Problem statement:
Since only the text is wanted, print every entry below exactly and omit the images.
== Segment start ==
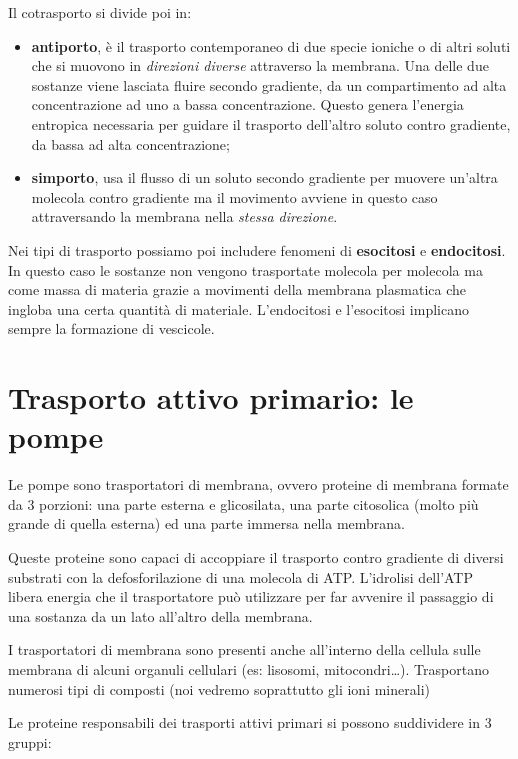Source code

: \documentclass[]{article}
\begin{document}
Il cotrasporto si divide poi in:

\begin{itemize}
\itemsep1pt\parskip0pt
\item
  \textbf{antiporto}, è il trasporto contemporaneo di due specie ioniche
  o di altri soluti che si muovono in \emph{direzioni diverse}
  attraverso la membrana. Una delle due sostanze viene lasciata fluire
  secondo gradiente, da un compartimento ad alta concentrazione ad uno a
  bassa concentrazione. Questo genera l'energia entropica necessaria per
  guidare il trasporto dell'altro soluto contro gradiente, da bassa ad
  alta concentrazione;
\item
  \textbf{simporto}, usa il flusso di un soluto secondo gradiente per
  muovere un'altra molecola contro gradiente ma il movimento avviene in
  questo caso attraversando la membrana nella \emph{stessa direzione}.
\end{itemize}

Nei tipi di trasporto possiamo poi includere fenomeni di
\textbf{esocitosi} e \textbf{endocitosi}. In questo caso le sostanze non
vengono trasportate molecola per molecola ma come massa di materia
grazie a movimenti della membrana plasmatica che ingloba una certa
quantità di materiale. L'endocitosi e l'esocitosi implicano sempre la
formazione di vescicole.

\section{Trasporto attivo primario: le
pompe}\label{trasporto-attivo-primario-le-pompe}

Le pompe sono trasportatori di membrana, ovvero proteine di membrana
formate da 3 porzioni: una parte esterna e glicosilata, una parte
citosolica (molto più grande di quella esterna) ed una parte immersa
nella membrana.

Queste proteine sono capaci di accoppiare il trasporto contro gradiente
di diversi substrati con la defosforilazione di una molecola di ATP.
L'idrolisi dell'ATP libera energia che il trasportatore può utilizzare
per far avvenire il passaggio di una sostanza da un lato all'altro della
membrana.

I trasportatori di membrana sono presenti anche all'interno della
cellula sulle membrana di alcuni organuli cellulari (es: lisosomi,
mitocondri\ldots{}). Trasportano numerosi tipi di composti (noi vedremo
soprattutto gli ioni minerali)

Le proteine responsabili dei trasporti attivi primari si possono
suddividere in 3 gruppi:
\end{document}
== Segment end ==
Result below:
Source code

: \documentclass[]{article}
\begin{document}
Il cotrasporto si divide poi in:

\begin{itemize}
\itemsep1pt\parskip0pt
\item
  \textbf{antiporto}, è il trasporto contemporaneo di due specie ioniche
  o di altri soluti che si muovono in \emph{direzioni diverse}
  attraverso la membrana. Una delle due sostanze viene lasciata fluire
  secondo gradiente, da un compartimento ad alta concentrazione ad uno a
  bassa concentrazione. Questo genera l'energia entropica necessaria per
  guidare il trasporto dell'altro soluto contro gradiente, da bassa ad
  alta concentrazione;
\item
  \textbf{simporto}, usa il flusso di un soluto secondo gradiente per
  muovere un'altra molecola contro gradiente ma il movimento avviene in
  questo caso attraversando la membrana nella \emph{stessa direzione}.
\end{itemize}

Nei tipi di trasporto possiamo poi includere fenomeni di
\textbf{esocitosi} e \textbf{endocitosi}. In questo caso le sostanze non
vengono trasportate molecola per molecola ma come massa di materia
grazie a movimenti della membrana plasmatica che ingloba una certa
quantità di materiale. L'endocitosi e l'esocitosi implicano sempre la
formazione di vescicole.

\section{Trasporto attivo primario: le
pompe}\label{trasporto-attivo-primario-le-pompe}

Le pompe sono trasportatori di membrana, ovvero proteine di membrana
formate da 3 porzioni: una parte esterna e glicosilata, una parte
citosolica (molto più grande di quella esterna) ed una parte immersa
nella membrana.

Queste proteine sono capaci di accoppiare il trasporto contro gradiente
di diversi substrati con la defosforilazione di una molecola di ATP.
L'idrolisi dell'ATP libera energia che il trasportatore può utilizzare
per far avvenire il passaggio di una sostanza da un lato all'altro della
membrana.

I trasportatori di membrana sono presenti anche all'interno della
cellula sulle membrana di alcuni organuli cellulari (es: lisosomi,
mitocondri\ldots{}). Trasportano numerosi tipi di composti (noi vedremo
soprattutto gli ioni minerali)

Le proteine responsabili dei trasporti attivi primari si possono
suddividere in 3 gruppi:
\end{document}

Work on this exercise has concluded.